Diese Glücksmomente und diese Schreckensstunden, das sind die Punkte im Leben, wo die Erde wackelt.

Liebe Leser, diese Lebenserfahrung verdichtet die weihnachtliche Liturgie in einem Spannungsboden von der Heiligen Nacht zum Stefanustag: Da feiern wir die Geburt eines Kindes, die Engel verkünden vom Himmel her eine große Freude und singen ihr Gloria in excelsis deo, die Hirten beginnen vor Freude zu rennen und werden nicht fertig mit dem Staunen.

Einen Tag später, am Stefanustag, sehen wir einen Menschen sterben. Unter dem Steinhagel bricht er zusammen. Und trotzdem heißt es: Er sieht den Himmel offen stehen.

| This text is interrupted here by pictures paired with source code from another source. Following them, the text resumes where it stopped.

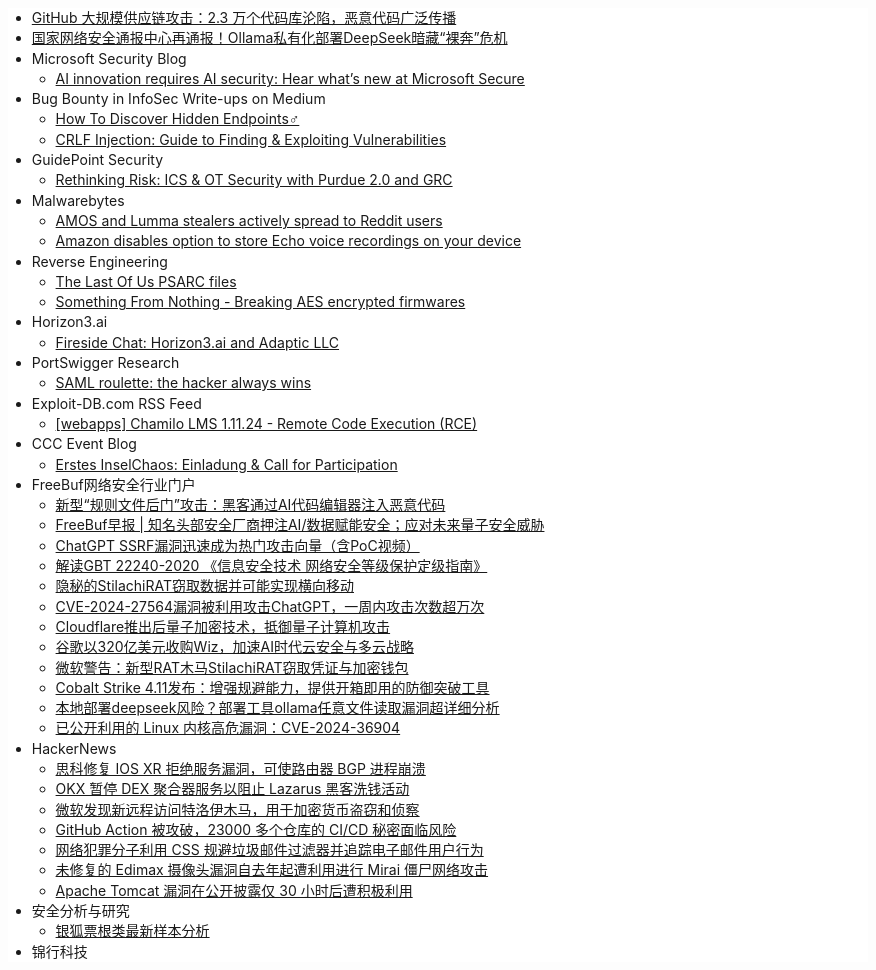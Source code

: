   - [GitHub 大规模供应链攻击：2.3 万个代码库沦陷，恶意代码广泛传播](https://www.anquanke.com/post/id/305095)
  - [国家网络安全通报中心再通报！Ollama私有化部署DeepSeek暗藏“裸奔”危机](https://www.anquanke.com/post/id/305090)
- Microsoft Security Blog
  - [AI innovation requires AI security: Hear what’s new at Microsoft Secure](https://techcommunity.microsoft.com/blog/microsoft-security-blog/ai-innovation-requires-ai-security-hear-what%E2%80%99s-new-at-microsoft-secure/4394130)
- Bug Bounty in InfoSec Write-ups on Medium
  - [How To Discover Hidden Endpoints️‍♂️](https://infosecwriteups.com/how-to-discover-hidden-endpoints-%EF%B8%8F-%EF%B8%8F-cc4c82c8a886?source=rss----7b722bfd1b8d--bug_bounty)
  - [CRLF Injection: Guide to Finding & Exploiting Vulnerabilities](https://infosecwriteups.com/crlf-injection-guide-to-finding-exploiting-vulnerabilities-ec2d55805cc4?source=rss----7b722bfd1b8d--bug_bounty)
- GuidePoint Security
  - [Rethinking Risk: ICS & OT Security with Purdue 2.0 and GRC](https://www.guidepointsecurity.com/blog/rethinking-risk-ics-ot-security-with-purdue-2-0-and-grc/)
- Malwarebytes
  - [AMOS and Lumma stealers actively spread to Reddit users](https://www.malwarebytes.com/blog/scams/2025/03/amos-and-lumma-stealers-actively-spread-to-reddit-users)
  - [Amazon disables option to store Echo voice recordings on your device](https://www.malwarebytes.com/blog/news/2025/03/amazon-disables-option-to-store-echo-voice-recordings-on-your-device)
- Reverse Engineering
  - [The Last Of Us PSARC files](https://www.reddit.com/r/ReverseEngineering/comments/1je1aq8/the_last_of_us_psarc_files/)
  - [Something From Nothing - Breaking AES encrypted firmwares](https://www.reddit.com/r/ReverseEngineering/comments/1jdzqs1/something_from_nothing_breaking_aes_encrypted/)
- Horizon3.ai
  - [Fireside Chat: Horizon3.ai and Adaptic LLC](https://www.horizon3.ai/intelligence/webinars/fireside-chat-horizon3-ai-and-adaptic-llc/)
- PortSwigger Research
  - [SAML roulette: the hacker always wins](https://portswigger.net/research/saml-roulette-the-hacker-always-wins)
- Exploit-DB.com RSS Feed
  - [[webapps] Chamilo LMS 1.11.24 - Remote Code Execution (RCE)](https://www.exploit-db.com/exploits/52083)
- CCC Event Blog
  - [Erstes InselChaos: Einladung & Call for Participation](https://events.ccc.de/2025/03/18/inselchaos-einladung/)
- FreeBuf网络安全行业门户
  - [新型“规则文件后门”攻击：黑客通过AI代码编辑器注入恶意代码](https://www.freebuf.com/vuls/424987.html)
  - [FreeBuf早报 | 知名头部安全厂商押注AI/数据赋能安全；应对未来量子安全威胁](https://www.freebuf.com/news/424946.html)
  - [ChatGPT SSRF漏洞迅速成为热门攻击向量（含PoC视频）](https://www.freebuf.com/vuls/424995.html)
  - [解读GBT 22240-2020 《信息安全技术 网络安全等级保护定级指南》](https://www.freebuf.com/articles/compliance/354806.html)
  - [隐秘的StilachiRAT窃取数据并可能实现横向移动](https://www.freebuf.com/articles/system/424960.html)
  - [CVE-2024-27564漏洞被利用攻击ChatGPT，一周内攻击次数超万次](https://www.freebuf.com/vuls/424845.html)
  - [Cloudflare推出后量子加密技术，抵御量子计算机攻击](https://www.freebuf.com/articles/es/424967.html)
  - [谷歌以320亿美元收购Wiz，加速AI时代云安全与多云战略](https://www.freebuf.com/articles/network/424966.html)
  - [微软警告：新型RAT木马StilachiRAT窃取凭证与加密钱包](https://www.freebuf.com/articles/system/424919.html)
  - [Cobalt Strike 4.11发布：增强规避能力，提供开箱即用的防御突破工具](https://www.freebuf.com/sectool/424949.html)
  - [本地部署deepseek风险？部署工具ollama任意文件读取漏洞超详细分析](https://www.freebuf.com/vuls/424855.html)
  - [已公开利用的 Linux 内核高危漏洞：CVE-2024-36904](https://www.freebuf.com/vuls/424945.html)
- HackerNews
  - [思科修复 IOS XR 拒绝服务漏洞，可使路由器 BGP 进程崩溃](https://hackernews.cc/archives/57894)
  - [OKX 暂停 DEX 聚合器服务以阻止 Lazarus 黑客洗钱活动](https://hackernews.cc/archives/57890)
  - [微软发现新远程访问特洛伊木马，用于加密货币盗窃和侦察](https://hackernews.cc/archives/57888)
  - [GitHub Action 被攻破，23000 多个仓库的 CI/CD 秘密面临风险](https://hackernews.cc/archives/57886)
  - [网络犯罪分子利用 CSS 规避垃圾邮件过滤器并追踪电子邮件用户行为](https://hackernews.cc/archives/57884)
  - [未修复的 Edimax 摄像头漏洞自去年起遭利用进行 Mirai 僵尸网络攻击](https://hackernews.cc/archives/57882)
  - [Apache Tomcat 漏洞在公开披露仅 30 小时后遭积极利用](https://hackernews.cc/archives/57880)
- 安全分析与研究
  - [银狐票根类最新样本分析](https://mp.weixin.qq.com/s?__biz=MzA4ODEyODA3MQ==&mid=2247491157&idx=1&sn=47a6019cdb8995c2d4618ee435d25a2b&chksm=902fb17da758386b09b8cead2cd838b6f825e0caae7529b1aecac208355575a87f4e65bb6694&scene=58&subscene=0#rd)
- 锦行科技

Wie in einem Brennpunkt wird an Weihnachten die Erfahrung der "weisen Alten" gebündelt. Die Erde wackelt, wo Leben dich in seiner Schönheit aber auch in seinem Schrecken packt. Daran hat sich auch im Leben moderner Menschen nichts geändert: Es sind nicht die künstlich herbeigeführten Kicks, bei denen die Erde wirklich wackelt, sondern die nicht kalkulierbaren Augenblicke, wo ich mit Leben und Tod konfrontiert werde. Und es sind nach wie vor diese Augenblicke, in denen die Freude an Gott und die Frage nach Gott am stärksten auftaucht.